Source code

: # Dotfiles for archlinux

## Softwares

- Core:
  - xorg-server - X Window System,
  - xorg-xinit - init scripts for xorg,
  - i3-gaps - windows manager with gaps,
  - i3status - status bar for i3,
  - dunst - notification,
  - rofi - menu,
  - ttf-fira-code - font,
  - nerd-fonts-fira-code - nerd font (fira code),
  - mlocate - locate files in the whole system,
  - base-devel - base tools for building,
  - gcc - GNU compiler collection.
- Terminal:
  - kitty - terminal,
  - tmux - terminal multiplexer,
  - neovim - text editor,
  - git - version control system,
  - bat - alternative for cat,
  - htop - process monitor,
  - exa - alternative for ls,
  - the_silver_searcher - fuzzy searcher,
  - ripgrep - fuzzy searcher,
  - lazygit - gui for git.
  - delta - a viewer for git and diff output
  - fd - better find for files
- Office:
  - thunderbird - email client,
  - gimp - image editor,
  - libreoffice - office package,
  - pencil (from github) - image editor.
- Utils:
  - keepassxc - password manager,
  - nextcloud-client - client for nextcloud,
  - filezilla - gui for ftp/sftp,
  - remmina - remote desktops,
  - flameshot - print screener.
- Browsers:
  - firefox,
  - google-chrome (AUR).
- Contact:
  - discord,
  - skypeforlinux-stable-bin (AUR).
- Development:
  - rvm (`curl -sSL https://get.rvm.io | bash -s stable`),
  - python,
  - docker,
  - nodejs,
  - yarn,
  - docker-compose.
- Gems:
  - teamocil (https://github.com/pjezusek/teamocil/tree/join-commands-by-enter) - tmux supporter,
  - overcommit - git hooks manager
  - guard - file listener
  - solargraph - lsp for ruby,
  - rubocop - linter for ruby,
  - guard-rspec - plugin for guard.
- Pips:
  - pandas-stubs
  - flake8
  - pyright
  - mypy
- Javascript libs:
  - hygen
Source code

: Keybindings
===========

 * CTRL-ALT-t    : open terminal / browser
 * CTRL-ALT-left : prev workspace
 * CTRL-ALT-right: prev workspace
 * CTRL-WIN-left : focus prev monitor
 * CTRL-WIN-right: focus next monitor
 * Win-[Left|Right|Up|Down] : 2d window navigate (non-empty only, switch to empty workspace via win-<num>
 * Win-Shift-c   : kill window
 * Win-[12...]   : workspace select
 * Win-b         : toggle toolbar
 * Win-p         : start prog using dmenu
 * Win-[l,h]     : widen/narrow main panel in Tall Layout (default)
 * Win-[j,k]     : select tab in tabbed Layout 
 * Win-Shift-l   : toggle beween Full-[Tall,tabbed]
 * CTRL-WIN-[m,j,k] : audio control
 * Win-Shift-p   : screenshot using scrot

......

**Prompt**: Retype every line of the listing, word for word, from its opening line to the line that holds "- exa - alternative", and include that last line too.

**Task output**:
Source code

: # Dotfiles for archlinux

## Softwares

- Core:
  - xorg-server - X Window System,
  - xorg-xinit - init scripts for xorg,
  - i3-gaps - windows manager with gaps,
  - i3status - status bar for i3,
  - dunst - notification,
  - rofi - menu,
  - ttf-fira-code - font,
  - nerd-fonts-fira-code - nerd font (fira code),
  - mlocate - locate files in the whole system,
  - base-devel - base tools for building,
  - gcc - GNU compiler collection.
- Terminal:
  - kitty - terminal,
  - tmux - terminal multiplexer,
  - neovim - text editor,
  - git - version control system,
  - bat - alternative for cat,
  - htop - process monitor,
  - exa - alternative for ls,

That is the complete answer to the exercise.